GIVEN DATA: Begin

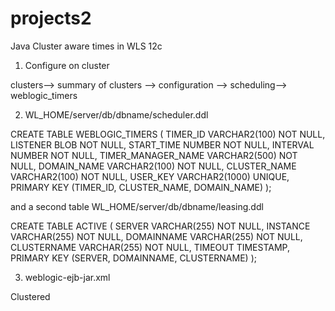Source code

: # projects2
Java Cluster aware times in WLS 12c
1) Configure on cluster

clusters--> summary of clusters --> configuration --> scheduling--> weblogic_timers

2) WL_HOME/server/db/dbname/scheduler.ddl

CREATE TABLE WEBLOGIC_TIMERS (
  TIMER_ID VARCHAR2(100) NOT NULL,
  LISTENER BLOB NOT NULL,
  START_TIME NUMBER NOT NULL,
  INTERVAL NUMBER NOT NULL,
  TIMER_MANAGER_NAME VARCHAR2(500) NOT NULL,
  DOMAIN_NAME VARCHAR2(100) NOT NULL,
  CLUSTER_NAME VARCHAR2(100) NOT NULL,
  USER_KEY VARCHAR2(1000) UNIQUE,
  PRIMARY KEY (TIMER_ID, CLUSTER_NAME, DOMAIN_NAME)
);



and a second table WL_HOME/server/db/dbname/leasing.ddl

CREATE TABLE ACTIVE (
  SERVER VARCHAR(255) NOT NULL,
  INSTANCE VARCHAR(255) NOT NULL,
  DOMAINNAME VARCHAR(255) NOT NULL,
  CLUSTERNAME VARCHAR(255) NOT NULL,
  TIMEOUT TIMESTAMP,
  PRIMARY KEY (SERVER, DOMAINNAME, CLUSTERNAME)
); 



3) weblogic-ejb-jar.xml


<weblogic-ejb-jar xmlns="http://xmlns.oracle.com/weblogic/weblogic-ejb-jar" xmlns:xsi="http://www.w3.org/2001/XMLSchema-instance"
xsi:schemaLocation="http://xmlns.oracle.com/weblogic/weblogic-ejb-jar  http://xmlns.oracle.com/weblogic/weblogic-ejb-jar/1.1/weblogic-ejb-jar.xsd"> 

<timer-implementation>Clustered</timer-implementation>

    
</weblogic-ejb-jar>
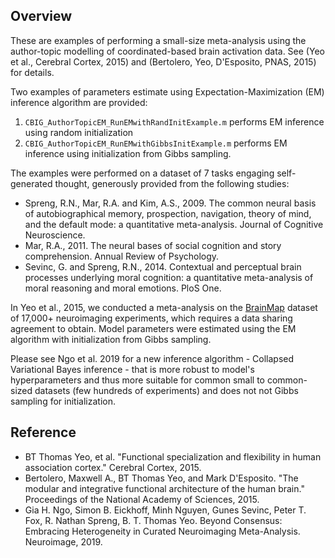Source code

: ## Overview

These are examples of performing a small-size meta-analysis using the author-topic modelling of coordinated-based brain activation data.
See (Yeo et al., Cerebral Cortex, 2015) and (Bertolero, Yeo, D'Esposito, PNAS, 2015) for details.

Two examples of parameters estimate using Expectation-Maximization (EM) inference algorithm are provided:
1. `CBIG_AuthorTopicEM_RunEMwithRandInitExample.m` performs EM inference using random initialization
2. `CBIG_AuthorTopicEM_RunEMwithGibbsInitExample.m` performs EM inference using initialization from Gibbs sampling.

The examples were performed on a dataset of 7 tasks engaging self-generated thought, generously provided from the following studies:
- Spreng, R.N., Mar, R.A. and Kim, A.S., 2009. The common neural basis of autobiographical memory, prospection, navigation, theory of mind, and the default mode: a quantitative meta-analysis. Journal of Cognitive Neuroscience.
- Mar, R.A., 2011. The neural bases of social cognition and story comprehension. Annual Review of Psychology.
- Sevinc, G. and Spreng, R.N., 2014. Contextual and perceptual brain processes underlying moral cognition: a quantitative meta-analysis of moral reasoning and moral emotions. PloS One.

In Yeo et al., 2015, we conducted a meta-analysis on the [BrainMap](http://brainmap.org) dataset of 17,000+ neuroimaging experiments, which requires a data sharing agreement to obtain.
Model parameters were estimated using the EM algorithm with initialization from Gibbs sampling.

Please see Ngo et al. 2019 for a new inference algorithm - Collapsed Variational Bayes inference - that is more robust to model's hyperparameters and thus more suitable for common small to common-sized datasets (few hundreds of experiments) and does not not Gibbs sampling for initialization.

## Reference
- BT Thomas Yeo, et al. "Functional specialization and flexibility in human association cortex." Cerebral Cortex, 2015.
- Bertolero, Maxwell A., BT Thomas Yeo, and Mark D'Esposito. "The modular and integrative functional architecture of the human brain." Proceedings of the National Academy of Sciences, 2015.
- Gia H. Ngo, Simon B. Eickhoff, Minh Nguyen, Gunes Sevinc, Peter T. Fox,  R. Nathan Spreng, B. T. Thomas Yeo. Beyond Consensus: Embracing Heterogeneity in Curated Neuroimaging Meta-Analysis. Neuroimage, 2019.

GIVEN DATA: End

__AIM OF THE TASK__. Once the line with "LISTENER BLOB NOT" is found above, transcribe each line from it through the line with "using initialization from Gibbs sampling.", exactly, and omit the pictures.

__ANSWER BELOW__.
  LISTENER BLOB NOT NULL,
  START_TIME NUMBER NOT NULL,
  INTERVAL NUMBER NOT NULL,
  TIMER_MANAGER_NAME VARCHAR2(500) NOT NULL,
  DOMAIN_NAME VARCHAR2(100) NOT NULL,
  CLUSTER_NAME VARCHAR2(100) NOT NULL,
  USER_KEY VARCHAR2(1000) UNIQUE,
  PRIMARY KEY (TIMER_ID, CLUSTER_NAME, DOMAIN_NAME)
);



and a second table WL_HOME/server/db/dbname/leasing.ddl

CREATE TABLE ACTIVE (
  SERVER VARCHAR(255) NOT NULL,
  INSTANCE VARCHAR(255) NOT NULL,
  DOMAINNAME VARCHAR(255) NOT NULL,
  CLUSTERNAME VARCHAR(255) NOT NULL,
  TIMEOUT TIMESTAMP,
  PRIMARY KEY (SERVER, DOMAINNAME, CLUSTERNAME)
); 



3) weblogic-ejb-jar.xml


<weblogic-ejb-jar xmlns="http://xmlns.oracle.com/weblogic/weblogic-ejb-jar" xmlns:xsi="http://www.w3.org/2001/XMLSchema-instance"
xsi:schemaLocation="http://xmlns.oracle.com/weblogic/weblogic-ejb-jar  http://xmlns.oracle.com/weblogic/weblogic-ejb-jar/1.1/weblogic-ejb-jar.xsd"> 

<timer-implementation>Clustered</timer-implementation>

    
</weblogic-ejb-jar>
Source code

: ## Overview

These are examples of performing a small-size meta-analysis using the author-topic modelling of coordinated-based brain activation data.
See (Yeo et al., Cerebral Cortex, 2015) and (Bertolero, Yeo, D'Esposito, PNAS, 2015) for details.

Two examples of parameters estimate using Expectation-Maximization (EM) inference algorithm are provided:
1. `CBIG_AuthorTopicEM_RunEMwithRandInitExample.m` performs EM inference using random initialization
2. `CBIG_AuthorTopicEM_RunEMwithGibbsInitExample.m` performs EM inference using initialization from Gibbs sampling.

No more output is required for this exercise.